ВОЛНЫ ХОЛОДНОГО МОРЯ

  
  
   Я добралась до него. Невозможно было поверить!
   Все то время, что я продвигалась на север, я считала, что до моря еще совсем далеко. Оно казалось мне совсем недосягаемым, недостижимым как мечта. И вот оно предо мной. Не сплю ли я снова?
   Но нет. Во сне не может присниться холод и сырой ветер, не так явственен был бы шум волн, не столь пронзительна синева воды. Я не сплю. Это явь. И она отрезвляет. Возник вопрос: а что же дальше?
   Варк оказался намного великодушней, чем я предполагала. Он подарил нам настоящую лодку. Она была произведением рук человеческих, была военным трофеем диких людей, трофеем рассохшимся и дырявым. Мой новоиспеченный муж, как умел, законопатил ее, и мы пустились в плаванье. Вот уже несколько дней, а может быть недель. Я уже потеряла счет времени.

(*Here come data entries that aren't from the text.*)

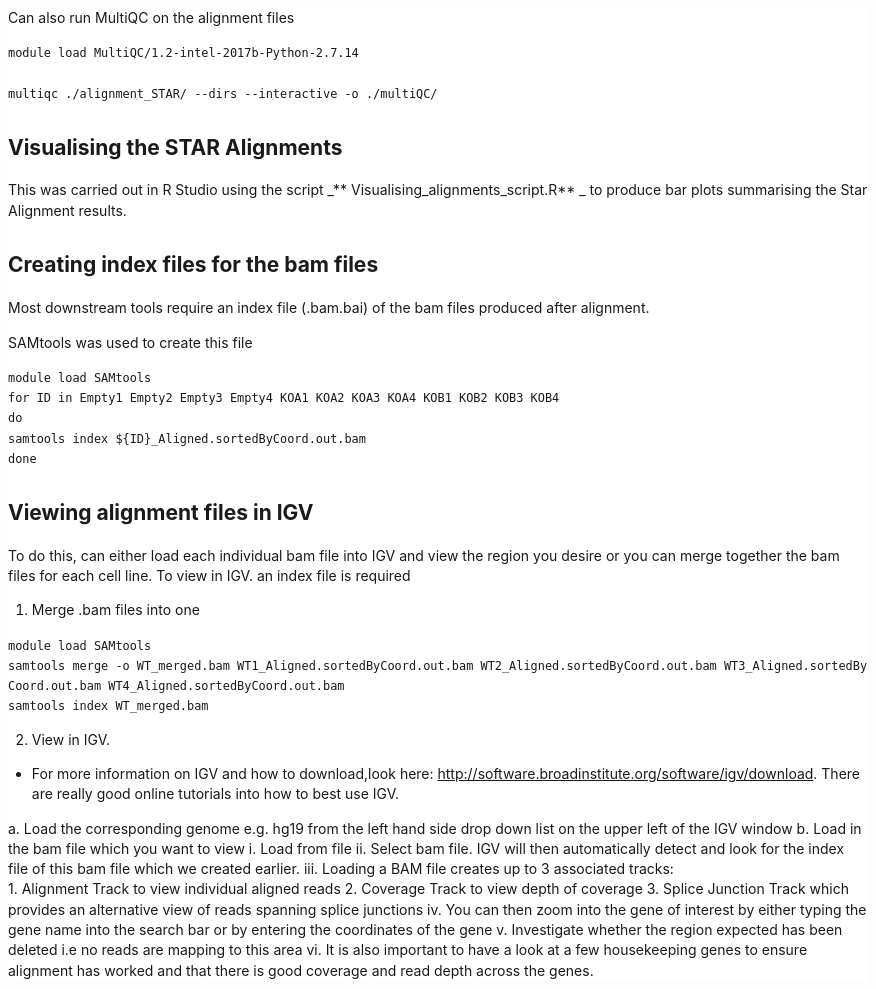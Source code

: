 Can also run MultiQC on the alignment files
``` 
module load MultiQC/1.2-intel-2017b-Python-2.7.14	

multiqc ./alignment_STAR/ --dirs --interactive -o ./multiQC/

```

##  Visualising the STAR Alignments

This was carried out in R Studio using the script _** Visualising_alignments_script.R** _ to produce bar plots summarising the Star Alignment results. 

## Creating index files for the bam files
Most downstream tools require an index file (.bam.bai) of the bam files produced after alignment.

SAMtools was used to create this file

```
module load SAMtools 
for ID in Empty1 Empty2 Empty3 Empty4 KOA1 KOA2 KOA3 KOA4 KOB1 KOB2 KOB3 KOB4
do 
samtools index ${ID}_Aligned.sortedByCoord.out.bam
done
```

## Viewing alignment files in IGV
To do this, can either load each individual bam file into IGV and view the region you desire or you can merge together the bam files for each cell line. To view in IGV. an index file is required

1. Merge .bam files into one
```
module load SAMtools
samtools merge -o WT_merged.bam WT1_Aligned.sortedByCoord.out.bam WT2_Aligned.sortedByCoord.out.bam WT3_Aligned.sortedByCoord.out.bam WT4_Aligned.sortedByCoord.out.bam
samtools index WT_merged.bam
```

2. View in IGV. 
- For more information on IGV and how to download,look here:
<http://software.broadinstitute.org/software/igv/download>. There are really good online tutorials into how to best use IGV.

a. Load the corresponding genome e.g. hg19 from the left hand side drop down list on the upper left of the IGV window
b.	Load in the bam file which you want to view
  i. Load from file
  ii.	Select bam file. IGV will then automatically detect and look for the index file of this bam file which we created earlier. 
  iii.	Loading a BAM file creates up to 3 associated tracks:  
          1.	Alignment Track to view individual aligned reads
          2.	Coverage Track to view depth of coverage
          3.	Splice Junction Track which provides an alternative view of reads spanning splice junctions
  iv.	You can then zoom into the gene of interest by either typing the gene name into the search bar or by entering the coordinates of the gene
  v.	Investigate whether the region expected has been deleted i.e no reads are mapping to this area
  vi.	It is also important to have a look at a few housekeeping genes to ensure alignment has worked and that there is good coverage and read depth across the genes.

   --Ты хоть понимаешь, Эктор, на что мы идем?--спросила я его перед тем как отплыть.--Ты понимаешь, что наши шансы выжить равны нулю?
   --Нужно плыть на север,--ответил он.
   --Там дальше только льды. Мы замерзнем или утонем.

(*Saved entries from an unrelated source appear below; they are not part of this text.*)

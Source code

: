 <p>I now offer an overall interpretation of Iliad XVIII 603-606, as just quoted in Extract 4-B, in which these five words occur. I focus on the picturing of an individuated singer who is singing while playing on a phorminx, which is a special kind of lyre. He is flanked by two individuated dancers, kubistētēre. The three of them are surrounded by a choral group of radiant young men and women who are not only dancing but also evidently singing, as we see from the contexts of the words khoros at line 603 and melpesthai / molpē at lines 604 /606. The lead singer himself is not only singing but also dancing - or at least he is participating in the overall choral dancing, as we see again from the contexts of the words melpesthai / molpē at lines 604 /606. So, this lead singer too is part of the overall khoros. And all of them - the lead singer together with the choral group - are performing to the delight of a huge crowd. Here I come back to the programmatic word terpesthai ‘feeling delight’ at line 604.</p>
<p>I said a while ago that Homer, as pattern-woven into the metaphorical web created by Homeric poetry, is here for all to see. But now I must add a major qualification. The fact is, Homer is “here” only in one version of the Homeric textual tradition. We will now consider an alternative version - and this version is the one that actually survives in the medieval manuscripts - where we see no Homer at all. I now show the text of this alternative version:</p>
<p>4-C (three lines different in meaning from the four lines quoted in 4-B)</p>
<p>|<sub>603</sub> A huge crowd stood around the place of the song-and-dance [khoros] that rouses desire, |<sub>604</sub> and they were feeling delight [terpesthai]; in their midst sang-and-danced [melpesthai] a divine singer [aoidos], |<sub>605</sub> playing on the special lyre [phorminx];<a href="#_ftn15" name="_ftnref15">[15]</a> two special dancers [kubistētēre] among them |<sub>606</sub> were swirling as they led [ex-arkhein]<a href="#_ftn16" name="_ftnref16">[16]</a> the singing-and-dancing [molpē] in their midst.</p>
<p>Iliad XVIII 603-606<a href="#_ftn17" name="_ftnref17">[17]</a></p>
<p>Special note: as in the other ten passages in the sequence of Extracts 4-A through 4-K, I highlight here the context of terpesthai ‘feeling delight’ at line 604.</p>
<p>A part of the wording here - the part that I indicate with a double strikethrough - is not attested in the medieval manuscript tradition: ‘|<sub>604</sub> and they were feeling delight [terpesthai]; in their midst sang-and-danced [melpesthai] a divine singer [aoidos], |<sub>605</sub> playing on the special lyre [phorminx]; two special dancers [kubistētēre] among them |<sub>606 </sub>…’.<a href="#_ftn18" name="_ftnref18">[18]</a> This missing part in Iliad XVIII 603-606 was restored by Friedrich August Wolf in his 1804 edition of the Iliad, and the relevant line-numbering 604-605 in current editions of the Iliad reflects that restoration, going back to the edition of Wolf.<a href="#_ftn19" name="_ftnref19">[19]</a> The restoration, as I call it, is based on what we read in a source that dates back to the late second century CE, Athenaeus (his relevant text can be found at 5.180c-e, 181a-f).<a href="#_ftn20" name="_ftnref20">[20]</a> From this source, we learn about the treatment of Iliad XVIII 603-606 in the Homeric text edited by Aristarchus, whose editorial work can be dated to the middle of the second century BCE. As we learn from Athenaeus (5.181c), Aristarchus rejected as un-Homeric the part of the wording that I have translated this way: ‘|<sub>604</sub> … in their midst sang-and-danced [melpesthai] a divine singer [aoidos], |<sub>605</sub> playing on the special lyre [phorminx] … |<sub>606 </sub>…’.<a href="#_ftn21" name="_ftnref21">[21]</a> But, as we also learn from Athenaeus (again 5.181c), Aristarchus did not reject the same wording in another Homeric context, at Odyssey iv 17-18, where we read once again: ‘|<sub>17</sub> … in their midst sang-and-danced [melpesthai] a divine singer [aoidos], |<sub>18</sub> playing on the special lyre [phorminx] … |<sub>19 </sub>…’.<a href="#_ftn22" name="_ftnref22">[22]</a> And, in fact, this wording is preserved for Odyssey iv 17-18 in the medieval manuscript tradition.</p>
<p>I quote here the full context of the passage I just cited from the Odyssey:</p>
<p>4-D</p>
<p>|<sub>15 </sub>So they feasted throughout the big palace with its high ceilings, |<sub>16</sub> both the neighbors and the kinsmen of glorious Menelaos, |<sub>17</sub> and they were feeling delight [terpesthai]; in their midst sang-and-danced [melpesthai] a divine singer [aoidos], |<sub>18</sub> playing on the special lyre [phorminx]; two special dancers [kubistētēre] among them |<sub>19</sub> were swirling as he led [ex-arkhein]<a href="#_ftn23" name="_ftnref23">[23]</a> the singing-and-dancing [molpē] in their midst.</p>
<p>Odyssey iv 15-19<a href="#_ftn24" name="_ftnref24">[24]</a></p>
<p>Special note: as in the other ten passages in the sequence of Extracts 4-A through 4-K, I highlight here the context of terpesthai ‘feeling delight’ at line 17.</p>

   --Что ты предлагаешь? Вернуться? Куда? У тебя есть куда вернуться?
   --Нет.
   --И у меня.
   --Тогда..?
   --Стоит рискнуть.
   --Это не риск. Мы просто обрекаем себя...
   Парус был крепким, ветер попутным. Он нес нас на север, туда, где никогда не было никаких островов. Была только призрачная надежда на то, что каким-то чудом нас вынесет на сушу, и что эта суша и окажется тем самым островом. Но я ведь знала, что этого не случится. А значит, мы умрем. Я закуталась в меха, сидя на корме, пытаясь спрятаться от пронизывающего холодного ветра, и временами впадала то ли в дрему, то ли в забытье...
   --Здесь я видела кое-какие травы, которые могут тебе помочь, Варк. Бабушка Рипша говорила мне о них, хотя в тех местах, где мы жили тогда, они не росли,--сказала я нашему хозяину вечером того же дня, когда нас оженили. Варк устроил пир, забив в нашу честь нескольких своих домашних животных. Гомусы ели сырое мясо, а для нас было сделано исключение. Пищу поджаривали на кострах.
   --Если ты поможешь мне вылечить глаз, я вам еще и лодку подарю,--пообещал сытый и довольный празднеством вождь.
   Я оставила своего мужа в качестве заложника и на следующее утро отправилась на поиски травы, которую знала лишь по описанию. Впрочем, не трава мне нужна была, я могла бы, по большому счету, использовать любую. Мне-то было понятно, что рана Варка воспалилась из-за никудышного ухода и грязи. Достаточно было промыть ее, как следует, забинтовать. Но траву, похожую на ту, что должна снимать воспаление, я все же отыскала тогда...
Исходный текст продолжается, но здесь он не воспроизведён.